• [Exercise requirements] State how many lines in the listing below include the string "граф". The answer is the number alone.

• [Data provided]
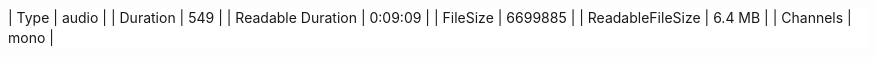 | Type | audio |
| Duration | 549 |
| Readable Duration | 0:09:09 |
| FileSize | 6699885 |
| ReadableFileSize | 6.4 MB |
| Channels | mono |

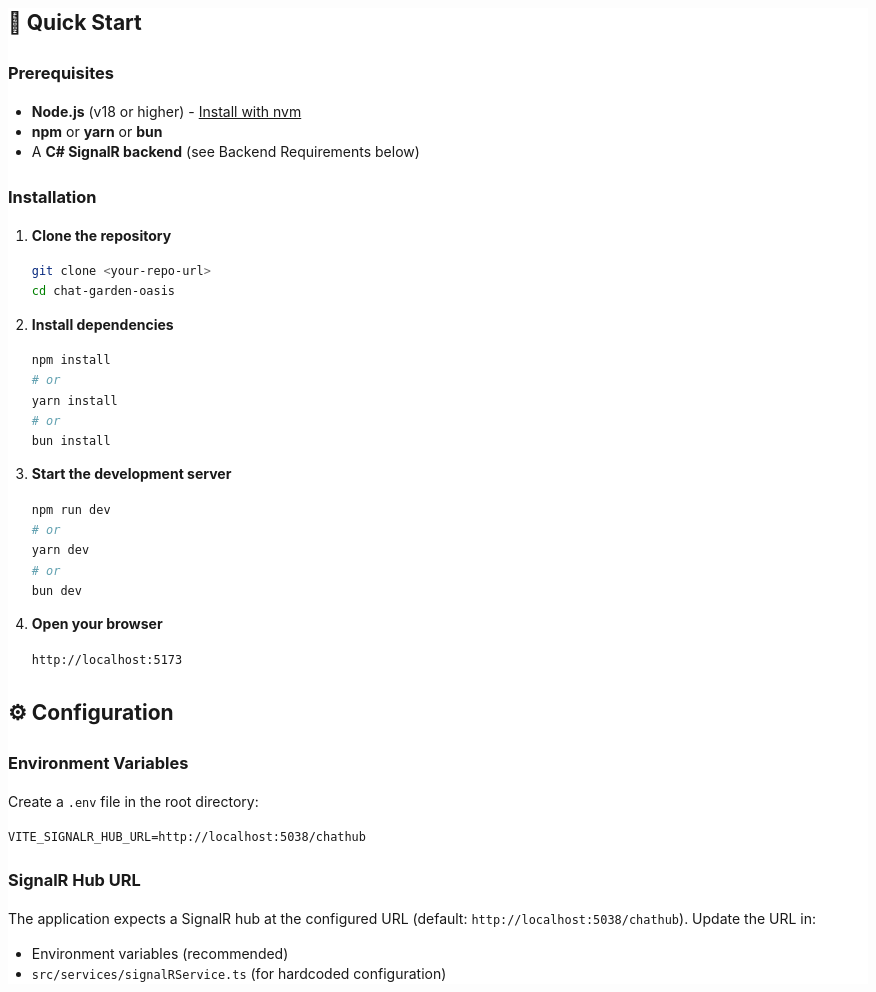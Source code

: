 ## 🚀 Quick Start

### Prerequisites

- **Node.js** (v18 or higher) - [Install with nvm](https://github.com/nvm-sh/nvm)
- **npm** or **yarn** or **bun**
- A **C# SignalR backend** (see Backend Requirements below)

### Installation

1. **Clone the repository**
   ```bash
   git clone <your-repo-url>
   cd chat-garden-oasis
   ```

2. **Install dependencies**
   ```bash
   npm install
   # or
   yarn install
   # or
   bun install
   ```

3. **Start the development server**
   ```bash
   npm run dev
   # or
   yarn dev
   # or
   bun dev
   ```

4. **Open your browser**
   ```
   http://localhost:5173
   ```

## ⚙️ Configuration

### Environment Variables

Create a `.env` file in the root directory:

```env
VITE_SIGNALR_HUB_URL=http://localhost:5038/chathub
```

### SignalR Hub URL

The application expects a SignalR hub at the configured URL (default: `http://localhost:5038/chathub`). Update the URL in:
- Environment variables (recommended)
- `src/services/signalRService.ts` (for hardcoded configuration)
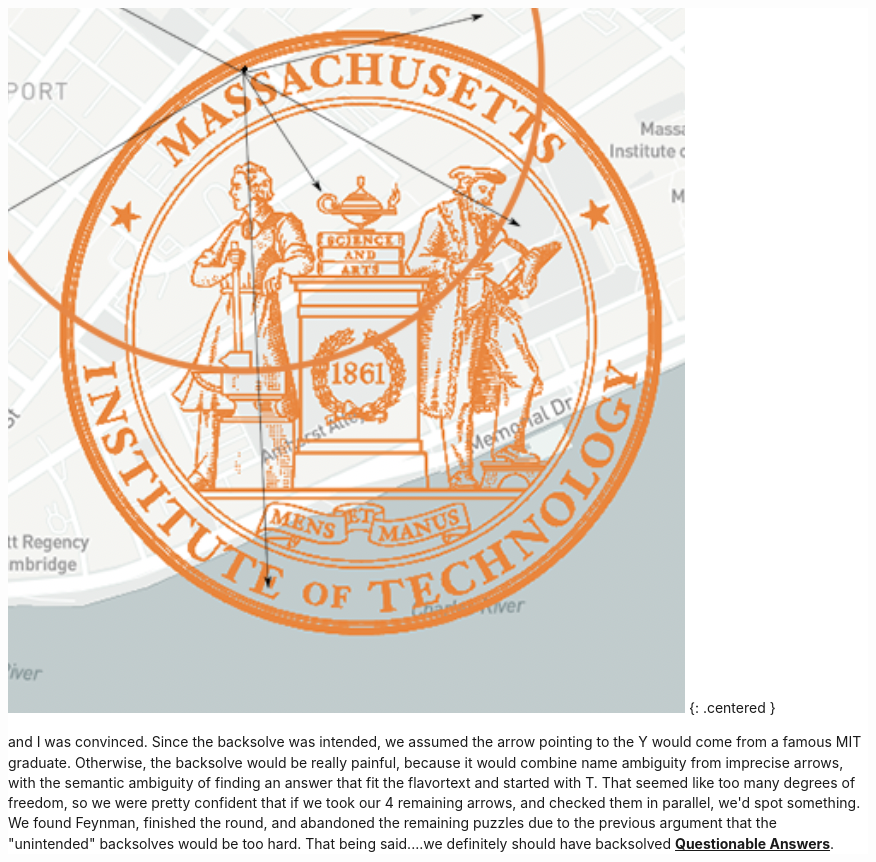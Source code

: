 ![Nano extraction](/public/mh21/nano2.png)
{: .centered }

and I was convinced.
Since the backsolve was intended, we assumed the arrow pointing to the Y would come from a famous
MIT graduate. Otherwise, the backsolve would be really painful, because it would combine
name ambiguity from imprecise arrows, with the semantic ambiguity of finding an answer that fit
the flavortext and started with T. That seemed like too many degrees of freedom, so we were pretty
confident that if we took our 4 remaining arrows, and checked them in parallel, we'd spot something. We found
Feynman, finished the round, and abandoned the remaining puzzles due to the previous argument that the "unintended"
backsolves would be too hard.
That being said....we definitely should have backsolved [**Questionable Answers**](https://perpendicular.institute/puzzle/questionable-answers/).
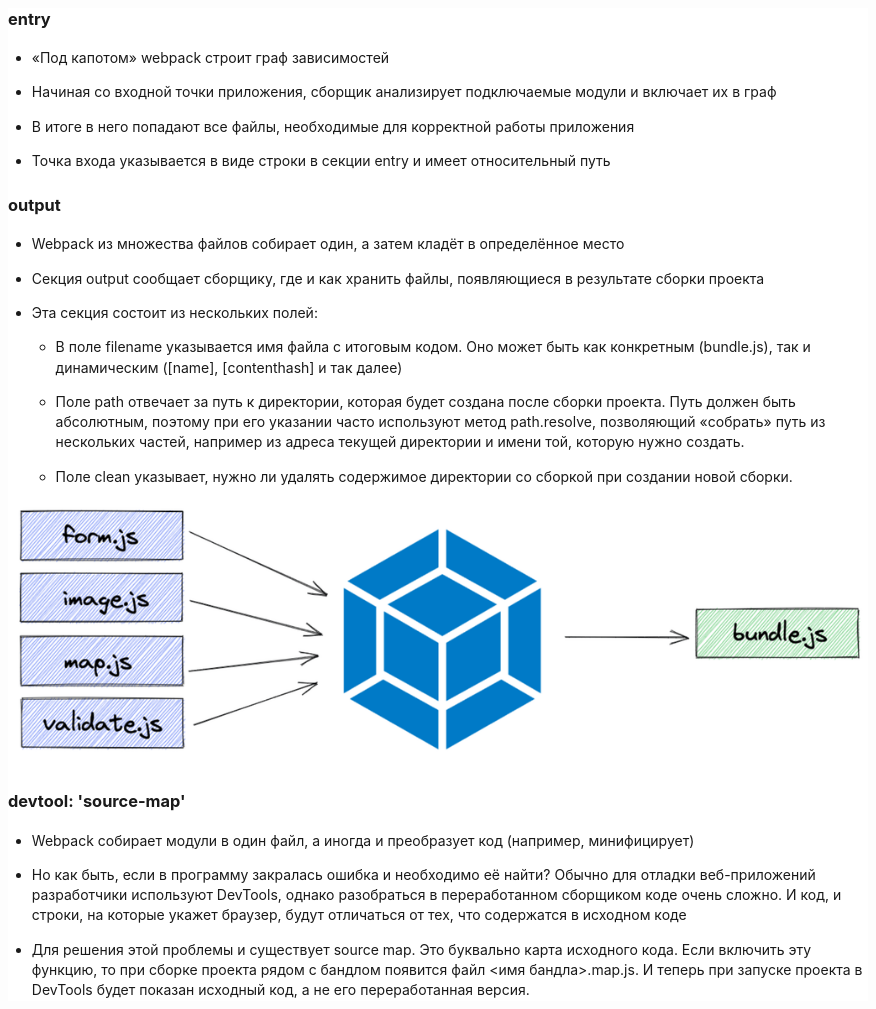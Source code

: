 ### entry

- «Под капотом» webpack строит граф зависимостей
- Начиная со входной точки приложения, сборщик анализирует подключаемые модули и включает их в граф
- В итоге в него попадают все файлы, необходимые для корректной работы приложения

- Точка входа указывается в виде строки в секции entry и имеет относительный путь

### output

- Webpack из множества файлов собирает один, а затем кладёт в определённое место
- Секция output сообщает сборщику, где и как хранить файлы, появляющиеся в результате сборки проекта

- Эта секция состоит из нескольких полей:

  - В поле filename указывается имя файла с итоговым кодом. Оно может быть как конкретным (bundle.js), так и динамическим ([name], [contenthash] и так далее)

  - Поле path отвечает за путь к директории, которая будет создана после сборки проекта. Путь должен быть абсолютным, поэтому при его указании часто используют метод path.resolve, позволяющий «собрать» путь из нескольких частей, например из адреса текущей директории и имени той, которую нужно создать.

  - Поле clean указывает, нужно ли удалять содержимое директории со сборкой при создании новой сборки.

![alt text](<images/Сборка JavaScript-модулей.png>)

### devtool: 'source-map'

- Webpack собирает модули в один файл, а иногда и преобразует код (например, минифицирует)
- Но как быть, если в программу закралась ошибка и необходимо её найти? Обычно для отладки веб-приложений разработчики используют DevTools, однако разобраться в переработанном сборщиком коде очень сложно. И код, и строки, на которые укажет браузер, будут отличаться от тех, что содержатся в исходном коде

- Для решения этой проблемы и существует source map. Это буквально карта исходного кода. Если включить эту функцию, то при сборке проекта рядом с бандлом появится файл <имя бандла>.map.js. И теперь при запуске проекта в DevTools будет показан исходный код, а не его переработанная версия.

• [Written answer] 2